> **PROMPT**: Would you repeat all of the records underneath, exactly as written?

Dataset records:
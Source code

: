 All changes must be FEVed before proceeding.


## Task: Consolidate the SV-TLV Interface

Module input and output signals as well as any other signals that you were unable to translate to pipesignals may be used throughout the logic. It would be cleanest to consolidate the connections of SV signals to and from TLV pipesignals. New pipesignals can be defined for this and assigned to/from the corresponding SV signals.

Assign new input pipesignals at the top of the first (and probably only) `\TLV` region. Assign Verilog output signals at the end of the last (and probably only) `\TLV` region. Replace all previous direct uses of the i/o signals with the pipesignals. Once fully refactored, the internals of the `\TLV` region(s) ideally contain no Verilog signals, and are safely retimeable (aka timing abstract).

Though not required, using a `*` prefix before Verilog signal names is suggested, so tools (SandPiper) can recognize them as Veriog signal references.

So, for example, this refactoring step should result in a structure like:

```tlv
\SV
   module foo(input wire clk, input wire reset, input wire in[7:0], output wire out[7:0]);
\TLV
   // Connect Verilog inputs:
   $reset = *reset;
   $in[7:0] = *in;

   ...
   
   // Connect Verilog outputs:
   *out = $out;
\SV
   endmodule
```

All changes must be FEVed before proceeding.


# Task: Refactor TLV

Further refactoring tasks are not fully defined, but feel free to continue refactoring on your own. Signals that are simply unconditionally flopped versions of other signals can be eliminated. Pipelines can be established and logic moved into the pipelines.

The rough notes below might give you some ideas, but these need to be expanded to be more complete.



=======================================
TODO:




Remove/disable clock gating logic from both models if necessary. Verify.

> **ANSWER TO THIS TASK**:
Source code

: All changes must be FEVed before proceeding.


## Task: Consolidate the SV-TLV Interface

Module input and output signals as well as any other signals that you were unable to translate to pipesignals may be used throughout the logic. It would be cleanest to consolidate the connections of SV signals to and from TLV pipesignals. New pipesignals can be defined for this and assigned to/from the corresponding SV signals.

Assign new input pipesignals at the top of the first (and probably only) `\TLV` region. Assign Verilog output signals at the end of the last (and probably only) `\TLV` region. Replace all previous direct uses of the i/o signals with the pipesignals. Once fully refactored, the internals of the `\TLV` region(s) ideally contain no Verilog signals, and are safely retimeable (aka timing abstract).

Though not required, using a `*` prefix before Verilog signal names is suggested, so tools (SandPiper) can recognize them as Veriog signal references.

So, for example, this refactoring step should result in a structure like:

```tlv
\SV
   module foo(input wire clk, input wire reset, input wire in[7:0], output wire out[7:0]);
\TLV
   // Connect Verilog inputs:
   $reset = *reset;
   $in[7:0] = *in;

   ...
   
   // Connect Verilog outputs:
   *out = $out;
\SV
   endmodule
```

All changes must be FEVed before proceeding.


# Task: Refactor TLV

Further refactoring tasks are not fully defined, but feel free to continue refactoring on your own. Signals that are simply unconditionally flopped versions of other signals can be eliminated. Pipelines can be established and logic moved into the pipelines.

The rough notes below might give you some ideas, but these need to be expanded to be more complete.



=======================================
TODO:




Remove/disable clock gating logic from both models if necessary. Verify.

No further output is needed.